Supplementary Figure 6: Paramagnetic relaxation enhancement (PRE) broadening profiles for the collection of intra- and intermolecular distance restraints.

(a-h) Paramagnetic relaxation enhancement (PRE) broadening profiles versus the amino acid sequence are shown for various MTSL-Cys variants of rdHDL as indicated.

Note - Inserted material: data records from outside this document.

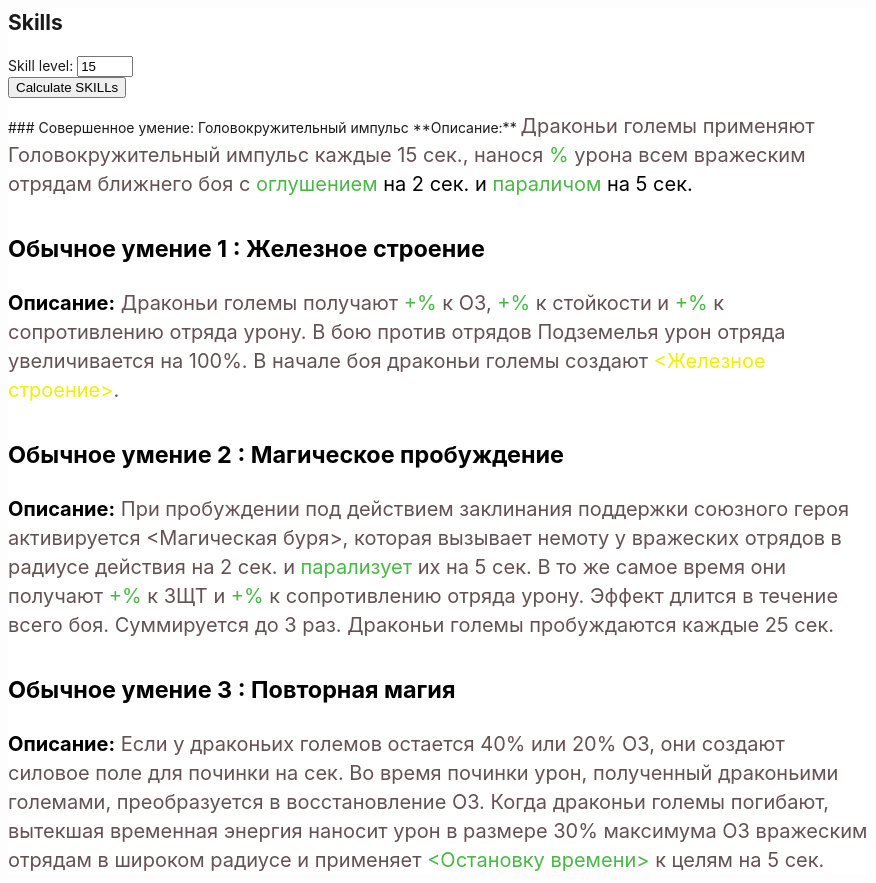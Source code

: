 ## Skills
 <form id="form">
  <label>Skill level: <input type="number" id="level" name="level" placeholder="Skill level" min="1" max="19" value="15"/><br/></label>
  <label style="display:none;">Unit Attack: <input type="number" id="atk" name="atk" placeholder="Attack" min="1" max="999999" value="100000"/><br/></label>
  <label style="display:none;">Unit level: <input type="number" id="unitlevel" name="unitlevel" placeholder="Unit Level" min="1" max="120" value="100"/><br/></label>
  <button type="submit">Calculate SKILLs</button>
  <p id="log"></p>
  </form>
### Совершенное умение: Головокружительный импульс
 **Описание:** <span style="color: #645252;font-size:20px">Драконьи големы применяют Головокружительный импульс каждые 15 сек., нанося </span><span style="color: black"><span style="color: #48b946;font-size:20px"><span id="str1"></span>%</span><span style="color: black"><span style="color: #645252;font-size:20px"> урона всем вражеским отрядам ближнего боя с <span style="color: #48b946;font-size:20px">оглушением</span><span style="color: black"> на 2 сек. и <span style="color: #48b946;font-size:20px">параличом</span><span style="color: black"> на 5 сек.</span><span style="color: black">

### Обычное умение 1 : Железное строение
 **Описание:** <span style="color: #645252;font-size:20px">Драконьи големы получают </span><span style="color: black"><span style="color: #48b946;font-size:20px">+<span id="str2"></span>%</span><span style="color: black"><span style="color: #645252;font-size:20px"> к ОЗ, </span><span style="color: black"><span style="color: #48b946;font-size:20px">+<span id="str3"></span>%</span><span style="color: black"><span style="color: #645252;font-size:20px"> к стойкости и </span><span style="color: black"><span style="color: #48b946;font-size:20px">+<span id="str4"></span>%</span><span style="color: black"><span style="color: #645252;font-size:20px"> к сопротивлению отряда урону. В бою против отрядов Подземелья урон отряда увеличивается на 100%. В начале боя драконьи големы создают <span style="color: #F0F000;font-size:20px">&lt;Железное строение&gt;</span><span style="color: black"><span style="color: #645252;font-size:20px">.</span><span style="color: black">

### Обычное умение 2 : Магическое пробуждение
 **Описание:** <span style="color: #645252;font-size:20px">При пробуждении под действием заклинания поддержки союзного героя активируется &lt;Магическая буря&gt;, которая вызывает немоту у вражеских отрядов в радиусе действия на 2 сек. и </span><span style="color: black"><span style="color: #48b946;font-size:20px">парализует</span><span style="color: black"><span style="color: #645252;font-size:20px"> их на 5 сек. В то же самое время они получают </span><span style="color: black"><span style="color: #48b946;font-size:20px">+<span id="str5"></span>%</span><span style="color: black"><span style="color: #645252;font-size:20px"> к ЗЩТ и </span><span style="color: black"><span style="color: #48b946;font-size:20px">+<span id="str6"></span>%</span><span style="color: black"><span style="color: #645252;font-size:20px"> к сопротивлению отряда урону. Эффект длится в течение всего боя. Суммируется до 3 раз. Драконьи големы пробуждаются каждые 25 сек. </span><span style="color: black">

### Обычное умение 3 : Повторная магия
 **Описание:** <span style="color: #645252;font-size:20px">Если у драконьих големов остается 40% или 20% ОЗ, они создают силовое поле для починки на </span><span style="color: black"><span style="color: #48b946;font-size:20px"><span id="str7"></span></span><span style="color: black"><span style="color: #645252;font-size:20px"> сек. Во время починки урон, полученный драконьими големами, преобразуется в восстановление ОЗ. Когда драконьи големы погибают, вытекшая временная энергия наносит урон в размере 30% максимума ОЗ вражеским отрядам в широком радиусе и применяет </span><span style="color: black"><span style="color: #48b946;font-size:20px">&lt;Остановку времени&gt;</span><span style="color: black"><span style="color: #645252;font-size:20px"> к целям на 5 сек.</span><span style="color: black">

Intensity ratios were calculated by comparing peak intensities from a sample tagged with paramagnetic MTSL and the corresponding peak intensities from a sample tagged with a diamagnetic MTSL analog (control). (a) The measurements of intra-molecular PRE broadening were established using a sample with 15N-2H-MTSL-Cys67-MSPΔH5 assembled with 14N-1H-wildtype-MSPΔH5 in a ratio of 1:4. (b)-(h) Intermolecular PRE broadenings to probe the intermolecular arrangement of two MSPΔH5 copies in an rdHDL particle were established by assembling 14N-1H-MTSL-Cys-variant-MSPΔH5 and 15N-2H-wildtype-MSPΔH5 in a ratio of 3:1. (i) Cartoon representation of the rotamer cloud of MTSL. The center of the rotamer cloud was calculated as the population-weighted mean coordinate of the nitroxide moiety that is represented by a dummy Cα atom whose distance is fixed to the protein backbone by 4 restraints (N, C’, Cα and O of the respective cysteine-mutated residue). Intra- and Intermolecular distance restraints were calculated between amide protons and the Cα dummy atom representing the N-O nitroxide moiety. Error bars were calculated with Gaussian error propagation using the signal-to-noise ratios from the dia- and paramagnetic samples.